# Record extracts
»»

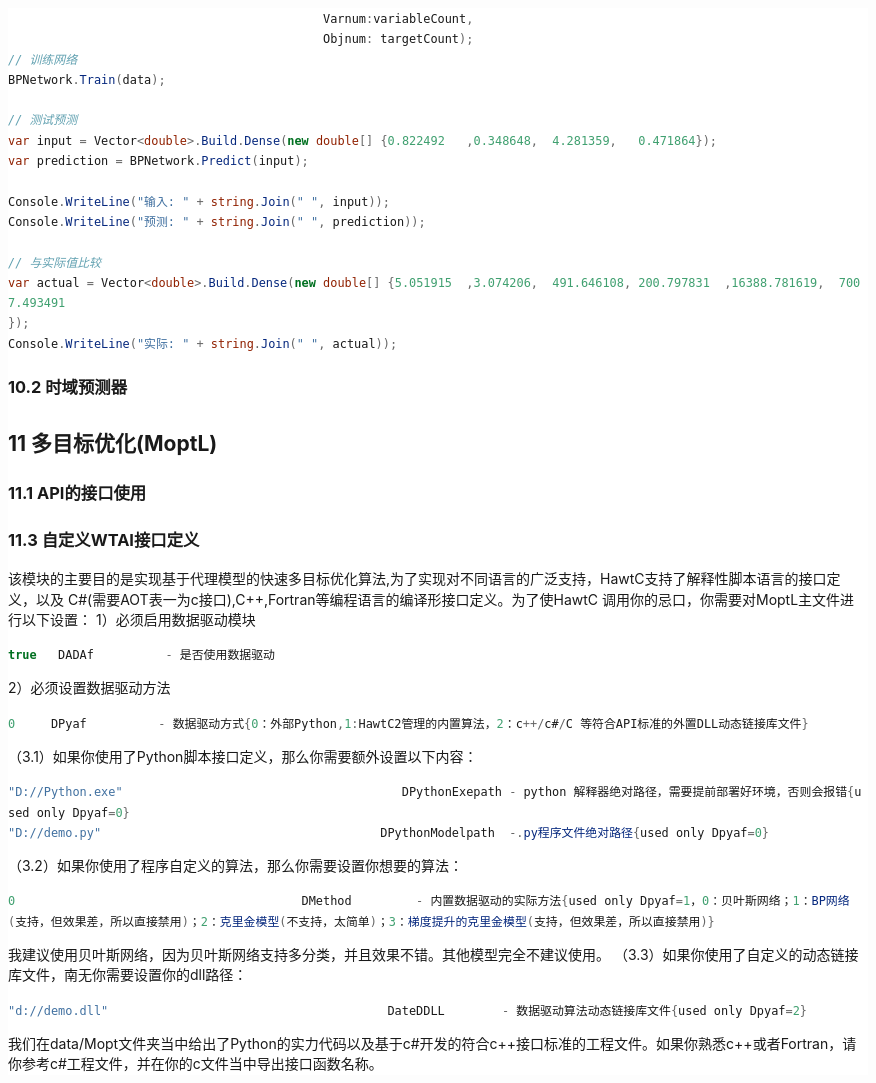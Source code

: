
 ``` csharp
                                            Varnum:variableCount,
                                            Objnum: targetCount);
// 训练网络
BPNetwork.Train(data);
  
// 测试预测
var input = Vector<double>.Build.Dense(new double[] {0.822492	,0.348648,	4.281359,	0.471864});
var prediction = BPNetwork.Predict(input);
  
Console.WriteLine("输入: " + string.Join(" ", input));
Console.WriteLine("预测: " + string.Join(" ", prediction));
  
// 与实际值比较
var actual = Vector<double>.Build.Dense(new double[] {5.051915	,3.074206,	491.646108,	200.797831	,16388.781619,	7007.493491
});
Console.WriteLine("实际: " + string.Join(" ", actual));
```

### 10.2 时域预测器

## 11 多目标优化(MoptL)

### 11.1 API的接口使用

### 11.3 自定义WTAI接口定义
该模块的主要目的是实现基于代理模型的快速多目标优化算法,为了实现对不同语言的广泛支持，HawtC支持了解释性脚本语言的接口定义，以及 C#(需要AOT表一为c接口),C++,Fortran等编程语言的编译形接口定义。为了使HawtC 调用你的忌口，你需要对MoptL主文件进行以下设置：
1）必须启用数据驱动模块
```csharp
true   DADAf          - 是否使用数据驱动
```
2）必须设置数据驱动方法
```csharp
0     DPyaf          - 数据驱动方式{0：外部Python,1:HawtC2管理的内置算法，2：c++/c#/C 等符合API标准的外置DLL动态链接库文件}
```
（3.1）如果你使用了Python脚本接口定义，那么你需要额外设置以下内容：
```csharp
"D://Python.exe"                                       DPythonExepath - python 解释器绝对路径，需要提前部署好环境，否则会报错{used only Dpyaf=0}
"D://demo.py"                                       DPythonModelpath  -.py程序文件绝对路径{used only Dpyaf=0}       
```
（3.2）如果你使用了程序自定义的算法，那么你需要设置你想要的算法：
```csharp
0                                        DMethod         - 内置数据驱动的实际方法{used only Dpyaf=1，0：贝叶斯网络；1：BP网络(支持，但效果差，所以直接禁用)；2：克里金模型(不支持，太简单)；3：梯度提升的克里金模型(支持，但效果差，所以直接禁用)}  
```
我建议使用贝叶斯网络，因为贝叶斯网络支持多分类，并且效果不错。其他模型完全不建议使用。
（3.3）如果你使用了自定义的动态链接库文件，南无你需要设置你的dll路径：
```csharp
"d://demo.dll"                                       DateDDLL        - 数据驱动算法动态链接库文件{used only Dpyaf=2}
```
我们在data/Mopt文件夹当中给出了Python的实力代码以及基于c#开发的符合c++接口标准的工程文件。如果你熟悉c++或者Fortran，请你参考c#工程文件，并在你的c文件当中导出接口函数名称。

««

# Task to carry out
Could you print the whole listing again, exactly, leaving the pictures out?

# Task answer
Source code

:
 ``` csharp
                                            Varnum:variableCount,
                                            Objnum: targetCount);
// 训练网络
BPNetwork.Train(data);
  
// 测试预测
var input = Vector<double>.Build.Dense(new double[] {0.822492	,0.348648,	4.281359,	0.471864});
var prediction = BPNetwork.Predict(input);
  
Console.WriteLine("输入: " + string.Join(" ", input));
Console.WriteLine("预测: " + string.Join(" ", prediction));
  
// 与实际值比较
var actual = Vector<double>.Build.Dense(new double[] {5.051915	,3.074206,	491.646108,	200.797831	,16388.781619,	7007.493491
});
Console.WriteLine("实际: " + string.Join(" ", actual));
```

### 10.2 时域预测器

## 11 多目标优化(MoptL)

### 11.1 API的接口使用

### 11.3 自定义WTAI接口定义
该模块的主要目的是实现基于代理模型的快速多目标优化算法,为了实现对不同语言的广泛支持，HawtC支持了解释性脚本语言的接口定义，以及 C#(需要AOT表一为c接口),C++,Fortran等编程语言的编译形接口定义。为了使HawtC 调用你的忌口，你需要对MoptL主文件进行以下设置：
1）必须启用数据驱动模块
```csharp
true   DADAf          - 是否使用数据驱动
```
2）必须设置数据驱动方法
```csharp
0     DPyaf          - 数据驱动方式{0：外部Python,1:HawtC2管理的内置算法，2：c++/c#/C 等符合API标准的外置DLL动态链接库文件}
```
（3.1）如果你使用了Python脚本接口定义，那么你需要额外设置以下内容：
```csharp
"D://Python.exe"                                       DPythonExepath - python 解释器绝对路径，需要提前部署好环境，否则会报错{used only Dpyaf=0}
"D://demo.py"                                       DPythonModelpath  -.py程序文件绝对路径{used only Dpyaf=0}       
```
（3.2）如果你使用了程序自定义的算法，那么你需要设置你想要的算法：
```csharp
0                                        DMethod         - 内置数据驱动的实际方法{used only Dpyaf=1，0：贝叶斯网络；1：BP网络(支持，但效果差，所以直接禁用)；2：克里金模型(不支持，太简单)；3：梯度提升的克里金模型(支持，但效果差，所以直接禁用)}  
```
我建议使用贝叶斯网络，因为贝叶斯网络支持多分类，并且效果不错。其他模型完全不建议使用。
（3.3）如果你使用了自定义的动态链接库文件，南无你需要设置你的dll路径：
```csharp
"d://demo.dll"                                       DateDDLL        - 数据驱动算法动态链接库文件{used only Dpyaf=2}
```
我们在data/Mopt文件夹当中给出了Python的实力代码以及基于c#开发的符合c++接口标准的工程文件。如果你熟悉c++或者Fortran，请你参考c#工程文件，并在你的c文件当中导出接口函数名称。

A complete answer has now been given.